[tz] Extra transition for Europe/London with 2023d

Guy Harris gharris at sonic.net
Mon Jan 8 00:51:55 UTC 2024


On Jan 7, 2024, at 12:01 PM, Brooks Harris <brooks at edlmax.com> wrote:

> Right, but I think there should be. Posix cannot distinguish an stdoff shift independent from a gmtoff shift.

So presumably:

	"stdoff shift" is short for "a shift in the offset between UTC and standard time", "standard time" being what is specified as such by law;

	"gmtoff shift" is short for "a shift in the offset between civil time and standard time".

Given that, not all shifts in the offset between UTC and civil time" are "gmtoff shifts", which is a bit confusing, given that "gmtoff" sounds as if it's an offset from "GMT" or UTC.

Not all "gmtoff shifts" constitute transitions to or from "daylight saving time", as Morocco, for example, has on some occasions introduced daylight saving time, but also shifts the clock during Ramadan.

> For example, there is a STDOFF shift at 1971 Oct 31  2:00u from 1:00 to 0:00 (a West shift) in London:
> 

> # Zone	NAME		STDOFF	RULES	FORMAT	[UNTIL]
> Zone	Europe/London	-0:01:15 -	LMT	1847 Dec  1
> 			 0:00	GB-Eire	%s	1968 Oct 27
> 			 1:00	-	BST	1971 Oct 31  2:00u
> 			 0:00	GB-Eire	%s	1996
> 			 0:00	EU	GMT/BST
> 
> Zic and TzIf reflect this change as a shift in gmtoff, not stdoff:Zic and TzIf reflect this change as a shift in gmtoff, not stdoff:
> 
>    57722399 1971-10-31 02:59:59 isdst 0 gmtoff   3600 stdoff      0 BST
>    57722400 1971-10-31 02:00:00 isdst 0 gmtoff      0 stdoff 0 GMT

RFC 8536:

	https://datatracker.ietf.org/doc/html/rfc8536

describes TZif format (to use the capitalization in the RFC) up to version 3 (version 4 is not documented in the RFC, but it's a small change to leap second handling, documented in the tzfile man page).

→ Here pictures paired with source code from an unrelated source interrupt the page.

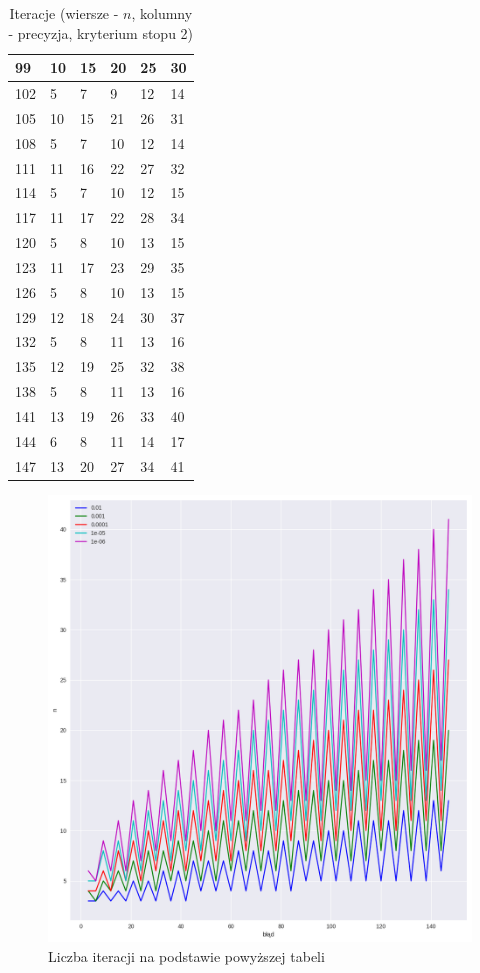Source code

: \documentclass{article}
\begin{document}
\begin{table}[H]
\begin{tabular}{|l|l|l|l|l|l|}
99 & 10 & 15 & 20 & 25 & 30 \\ \hline
102 & 5 & 7 & 9 & 12 & 14 \\ \hline
105 & 10 & 15 & 21 & 26 & 31 \\ \hline
108 & 5 & 7 & 10 & 12 & 14 \\ \hline
111 & 11 & 16 & 22 & 27 & 32 \\ \hline
114 & 5 & 7 & 10 & 12 & 15 \\ \hline
117 & 11 & 17 & 22 & 28 & 34 \\ \hline
120 & 5 & 8 & 10 & 13 & 15 \\ \hline
123 & 11 & 17 & 23 & 29 & 35 \\ \hline
126 & 5 & 8 & 10 & 13 & 15 \\ \hline
129 & 12 & 18 & 24 & 30 & 37 \\ \hline
132 & 5 & 8 & 11 & 13 & 16 \\ \hline
135 & 12 & 19 & 25 & 32 & 38 \\ \hline
138 & 5 & 8 & 11 & 13 & 16 \\ \hline
141 & 13 & 19 & 26 & 33 & 40 \\ \hline
144 & 6 & 8 & 11 & 14 & 17 \\ \hline
147 & 13 & 20 & 27 & 34 & 41 \\ \hline
\end{tabular}
\caption{Iteracje (wiersze - $n$, kolumny - precyzja, kryterium stopu 2)}
\end{table}

\begin{figure}[H]
    \centering
    \includegraphics[width=\textwidth]{img/plot_4.png}
    \caption{Liczba iteracji na podstawie powyższej tabeli}
\end{figure}
\end{document}
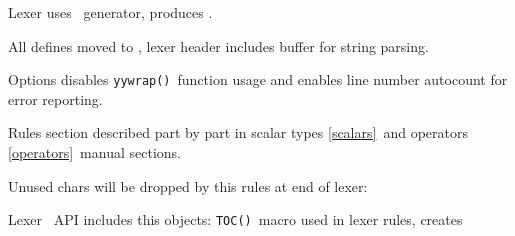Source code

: \label{lexer}

Lexer uses \ generator, produces .
\bigskip

All defines moved to , lexer header includes
buffer for string parsing.


Options disables \verb|yywrap()|\ function usage and enables line number
autocount for error reporting.


Rules section described part by part in scalar types \ref{scalars}\ and
operators \ref{operators}\ manual sections.


Unused chars will be dropped by this rules at end of lexer:


Lexer \cpp\ API includes this objects: \verb|TOC()|\ macro used in lexer rules,
creates 


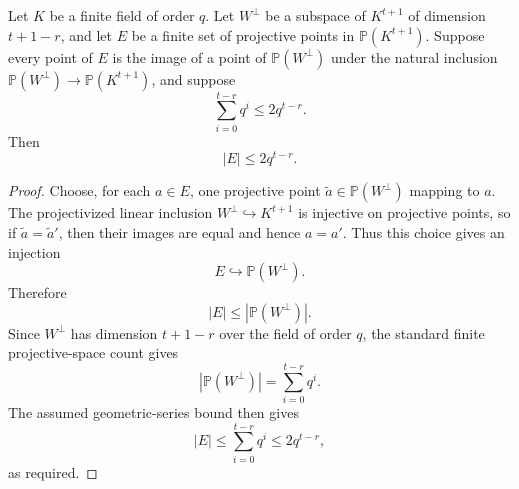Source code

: \begin{helper}
Let \(K\) be a finite field of order \(q\).  Let \(W^\perp\) be a subspace
of \(K^{t+1}\) of dimension \(t+1-r\), and let \(E\) be a finite set of
projective points in \(\mathbb P(K^{t+1})\).  Suppose every point of \(E\)
is the image of a point of \(\mathbb P(W^\perp)\) under the natural inclusion
\(\mathbb P(W^\perp)\to\mathbb P(K^{t+1})\), and suppose
\[
  \sum_{i=0}^{t-r} q^i\le 2q^{t-r}.
\]
Then
\[
  |E|\le 2q^{t-r}.
\]
\end{helper}
\begin{proof}
Choose, for each \(a\in E\), one projective point
\(\widetilde a\in\mathbb P(W^\perp)\) mapping to \(a\).  The projectivized
linear inclusion \(W^\perp\hookrightarrow K^{t+1}\) is injective on
projective points, so if \(\widetilde a=\widetilde a'\), then their images
are equal and hence \(a=a'\).  Thus this choice gives an injection
\[
  E\hookrightarrow \mathbb P(W^\perp).
\]
Therefore
\[
  |E|\le |\mathbb P(W^\perp)|.
\]
Since \(W^\perp\) has dimension \(t+1-r\) over the field of order \(q\), the
standard finite projective-space count gives
\[
  |\mathbb P(W^\perp)|=\sum_{i=0}^{t-r}q^i.
\]
The assumed geometric-series bound then gives
\[
  |E|\le \sum_{i=0}^{t-r}q^i\le 2q^{t-r},
\]
as required.
\end{proof}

According to it, the local time type records contain a field named utoff (presumably changed from gmtoff), which contains "a four-octet signed integer specifying the number of seconds to be added to UT in order to determine local time" for that local time type, a Boolean field that indicates whether that local time type is to be considered DST or not, and a field that is an index into the table of time zone designation strings for the designation string to be used for that local time type.

Transitions are represented in the file by two parallel arrays (rather than an array of structures), one containing the UNIX time of the transition and once containing the local time type to which local time is transitioning.

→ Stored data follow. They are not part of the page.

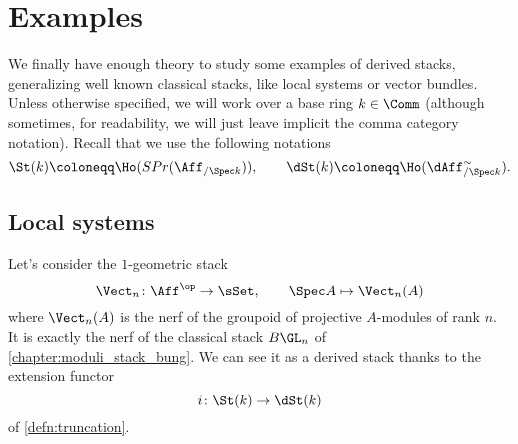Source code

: \chapter{Examples}
    \label{chapter:examples}
    We finally have enough theory to study some examples of derived stacks, generalizing well known classical stacks, like local systems or vector bundles. Unless otherwise specified, we will work over a base ring $k \in \Comm$ (although sometimes, for readability, we will just leave implicit the comma category notation). Recall that we use the following notations \[\St(k) \coloneqq \Ho(SPr(\Aff_{/\Spec k})), \qquad \dSt(k) \coloneqq \Ho(\dAff_{/\Spec k}^{\sim}). \]
    \section{Local systems}
        Let's consider the $1$-geometric stack \[ \Vect_n\colon \Aff^{\op} \to \sSet, \qquad \Spec A \mapsto \Vect_n(A)\] where $\Vect_n(A)$ is the nerf of the groupoid of projective $A$-modules of rank $n$. It is exactly the nerf of the classical stack $B\GL_n$ of \cref{chapter:moduli_stack_bung}.
        We can see it as a derived stack thanks to the extension functor \[i\colon \St(k) \to \dSt(k) \] of \cref{defn:truncation}.

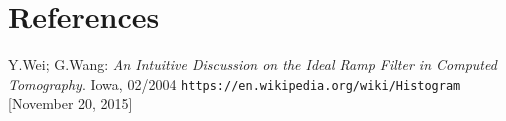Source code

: \section{References}

\begin{thebibliography}{99}
 Y.Wei; G.Wang: \textit{An Intuitive Discussion on the Ideal Ramp Filter in Computed Tomography}. Iowa, 02/2004 
 \texttt{https://en.wikipedia.org/wiki/Histogram} [November 20, 2015]

\end{thebibliography}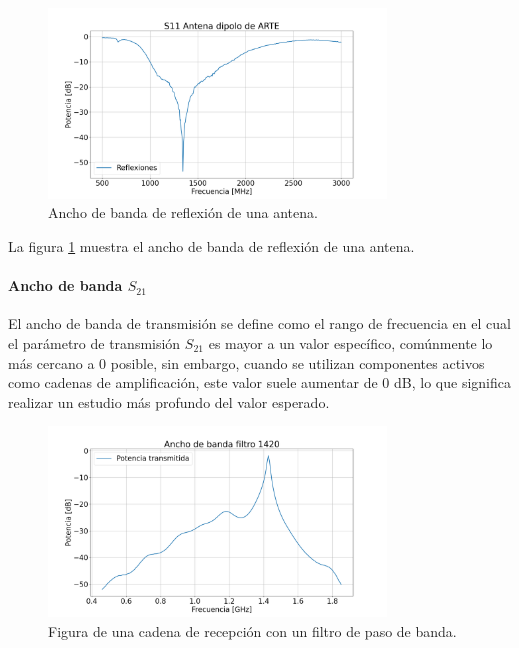 \begin{figure}
    \centering
    \includegraphics[width = 0.8\textwidth]{img/s11Arte}
    \caption{Ancho de banda de reflexión de una antena.}
    \label{fig:bandwidth}
\end{figure}

La figura \ref{fig:bandwidth} muestra el ancho de banda de reflexión de una antena.\\

\paragraph{Ancho de banda $S_{21}$} El ancho de banda de transmisión se define como el rango de frecuencia en el cual el parámetro de transmisión $S_{21}$ es mayor a un valor específico, comúnmente lo más cercano a 0 posible, sin embargo, cuando se utilizan componentes activos como cadenas de amplificación, este valor suele aumentar de 0 dB, lo que significa realizar un estudio más profundo del valor esperado.\\

\begin{figure}
    \centering
    \includegraphics[width = 0.8\textwidth]{img/s21Fh1}
    \caption{Figura de una cadena de recepción con un filtro de paso de banda.}
    \label{fig:bandwidth2}
\end{figure}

The local time type includes an offset from UTC and a "is this DST?" flag.  Neither of those directly provide a "offset of standard time from UTC" value; at best, the "is this DST?" flag can be used to *infer* the standard time offset.

The transition in question is a transition from British Standard Time, which had a +1 hour offset from GMT, to GMT.  The "before" local time type has a utoff of +1 hour, an "is this DST?" flag of 0 (because DST wasn't observed at that point), and a designation string index that points to "BSD".  The "after" local time has a utoff of 0, an "is this DST?" flag of 0 (because it was in October, when DST was not in effect - DST wouldn't resume until next spring), and a destination string index that points to "GMT".

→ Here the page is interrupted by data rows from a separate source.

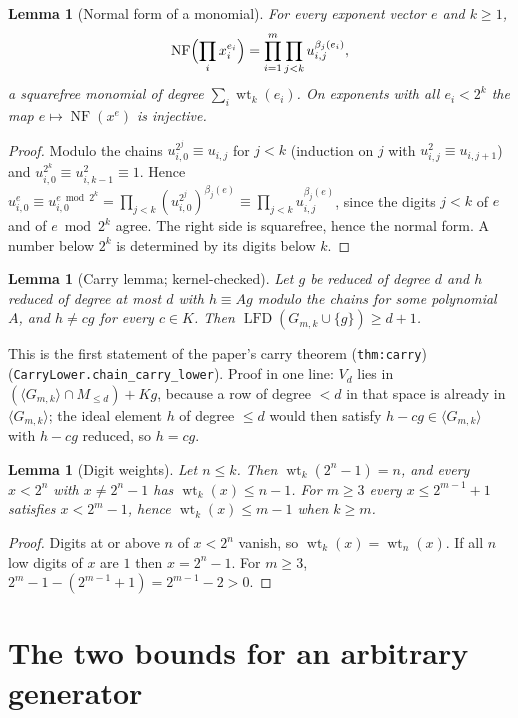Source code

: \documentclass[11pt]{article}
\newcommand{\lfd}{\operatorname{LFD}}
\newcommand{\NF}{\operatorname{NF}}
\newcommand{\wt}{\operatorname{wt}}
\newcommand{\code}[1]{\texttt{#1}}
\newtheorem{lemma}[theorem]{Lemma}
\theoremstyle{definition}
\theoremstyle{remark}
\begin{document}
\begin{lemma}[Normal form of a monomial]\label{lem:nf}
For every exponent vector $e$ and $k\ge1$,
\[
 \NF\Bigl(\prod_i x_i^{e_i}\Bigr)=\prod_{i=1}^m\prod_{j<k}u_{i,j}^{\beta_j(e_i)} ,
\]
a squarefree monomial of degree $\sum_i\wt_k(e_i)$. On exponents with all
$e_i<2^k$ the map $e\mapsto\NF(x^e)$ is injective.
\end{lemma}
\begin{proof}
Modulo the chains $u_{i,0}^{2^j}\equiv u_{i,j}$ for $j<k$ (induction on $j$
with $u_{i,j}^2\equiv u_{i,j+1}$) and $u_{i,0}^{2^k}\equiv u_{i,k-1}^2\equiv1$.
Hence $u_{i,0}^{e}\equiv u_{i,0}^{e\bmod 2^k}=\prod_{j<k}(u_{i,0}^{2^j})^{\beta_j(e)}
\equiv\prod_{j<k}u_{i,j}^{\beta_j(e)}$, since the digits $j<k$ of $e$ and of
$e\bmod2^k$ agree. The right side is squarefree, hence the normal form. A
number below $2^k$ is determined by its digits below $k$.
\end{proof}

\begin{lemma}[Carry lemma; kernel-checked]\label{lem:carry}
Let $g$ be reduced of degree $d$ and $h$ reduced of degree at most $d$ with
$h\equiv A g$ modulo the chains for some polynomial $A$, and $h\ne cg$ for
every $c\in K$. Then $\lfd(G_{m,k}\cup\{g\})\ge d+1$.
\end{lemma}
This is the first statement of the paper's carry theorem (\code{thm:carry})
(\code{CarryLower.chain\_carry\_lower}). Proof in one line: $V_d$ lies in
$(\langle G_{m,k}\rangle\cap M_{\le d})+Kg$, because a row of degree $<d$
in that space is already in $\langle G_{m,k}\rangle$; the ideal element $h$
of degree $\le d$ would then satisfy $h-cg\in\langle G_{m,k}\rangle$ with
$h-cg$ reduced, so $h=cg$.

\begin{lemma}[Digit weights]\label{lem:weights}
Let $n\le k$. Then $\wt_k(2^n-1)=n$, and every $x<2^n$ with $x\ne2^n-1$ has
$\wt_k(x)\le n-1$. For $m\ge3$ every $x\le2^{m-1}+1$ satisfies
$x<2^m-1$, hence $\wt_k(x)\le m-1$ when $k\ge m$.
\end{lemma}
\begin{proof}
Digits at or above $n$ of $x<2^n$ vanish, so $\wt_k(x)=\wt_n(x)$. If all
$n$ low digits of $x$ are $1$ then $x=2^n-1$. For $m\ge3$,
$2^m-1-(2^{m-1}+1)=2^{m-1}-2>0$.
\end{proof}

\section{The two bounds for an arbitrary generator}
\end{document}

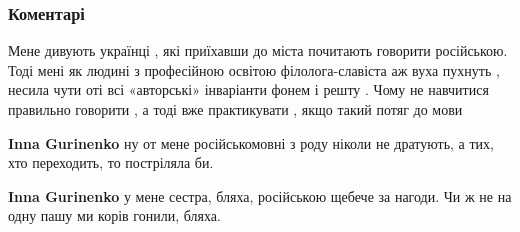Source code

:  
 
 
 
 
\subsubsection{Коментарі}
\label{sec:25_07_2021.fb.miroslava_iltjo.1.mova_zakon_jazyk_rodnoj.cmt}

\begin{itemize}
 

Мене дивують українці , які приїхавши до міста почитають говорити російською.
Тоді мені як людині з професійною освітою філолога-славіста аж вуха пухнуть ,
несила чути оті всі «авторські» інваріанти фонем і решту . Чому не навчитися
правильно говорити , а тоді вже практикувати , якщо такий потяг до мови

\begin{itemize}
 
\textbf{Inna Gurinenko} ну от мене російськомовні з роду ніколи не дратують, а тих, хто переходить, то постріляла би.

 
\textbf{Inna Gurinenko} у мене сестра, бляха, російською щебече за нагоди. Чи ж
не на одну пашу ми корів гонили, бляха.

 

\end{itemize}
\end{itemize}
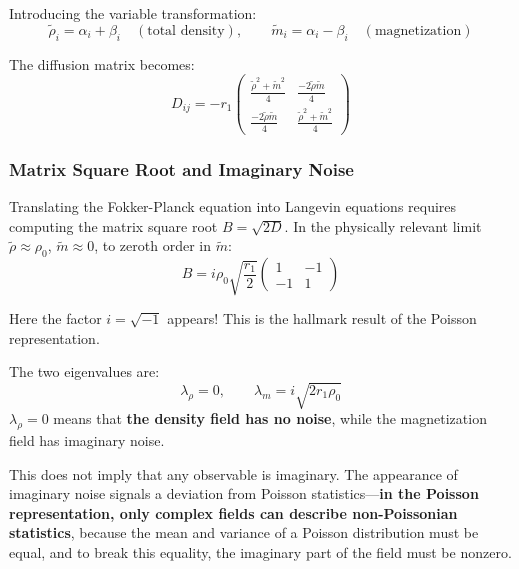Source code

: Introducing the variable transformation:
\begin{equation}\label{eq:variable-change}
\tilde{\rho}_i = \alpha_i + \beta_i \quad (\text{total density}), \qquad \tilde{m}_i = \alpha_i - \beta_i \quad (\text{magnetization})
\end{equation}

The diffusion matrix becomes:
\begin{equation}\label{eq:diffusion-rho-m}
D_{ij} = -r_1 \begin{pmatrix} \frac{\tilde{\rho}^2 + \tilde{m}^2}{4} & \frac{-2\tilde{\rho}\tilde{m}}{4} \\ \frac{-2\tilde{\rho}\tilde{m}}{4} & \frac{\tilde{\rho}^2 + \tilde{m}^2}{4} \end{pmatrix}
\end{equation}

\subsubsection{Matrix Square Root and Imaginary Noise}

Translating the Fokker-Planck equation into Langevin equations requires computing the matrix square root $B = \sqrt{2D}$. In the physically relevant limit $\tilde{\rho} \approx \rho_0$, $\tilde{m} \approx 0$, to zeroth order in $\tilde{m}$:
\begin{equation}\label{eq:matrix-sqrt}
B = i\rho_0\sqrt{\frac{r_1}{2}} \begin{pmatrix} 1 & -1 \\ -1 & 1 \end{pmatrix}
\end{equation}

Here the factor $i = \sqrt{-1}$ appears! This is the hallmark result of the Poisson representation.

\begin{notebox}
The two eigenvalues are:
\[
\lambda_\rho = 0, \qquad \lambda_m = i\sqrt{2r_1\rho_0}
\]
$\lambda_\rho = 0$ means that \textbf{the density field has no noise}, while the magnetization field has imaginary noise.

This does not imply that any observable is imaginary. The appearance of imaginary noise signals a deviation from Poisson statistics---\textbf{in the Poisson representation, only complex fields can describe non-Poissonian statistics}, because the mean and variance of a Poisson distribution must be equal, and to break this equality, the imaginary part of the field must be nonzero.
\end{notebox}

I don't know what program produced the output you're showing; how did it incorrectly infer that the offset between standard time and UTC before the transition was 0 rather than +1 hour (3600 seconds)?

> That's what I mean by "adjusted" for Posix sake. It gives the proper UTC offset, yes, but not for the right reason. The underlying reason was an STDOFF shift, presumably stated in the law behind it.

I don't know what "it' is here; it's not the TZif file format, as it does not contain anything that specifies a reason for a transition; at most, it provides a value to which to set tm_isdst and a value to indicate what time zone designation strings to use.  Reasons for the transitions can only be guessed at from those values, and code may well incorrectly guess the reason.  (The *correct* guess for the reasons for the transition at midnight on 1968-10-27 is "the offset between current local time and UTC changed from 0:00:00 to +1:00:00 and the designation string changed from GMT to BST", and the *correct* guess for the reasons for the transition at 2:00 UTC on 1971-10-31 are "the offset between current local time and UTC changed from +1:00:00 to 0:00:00 and the designation string changed from BST to GMT".  Neither one is "the" reason; a change in the current local time, in whether tm_isdst should be set to 0 or 1, or in the designation string are sufficient to cause a transition.)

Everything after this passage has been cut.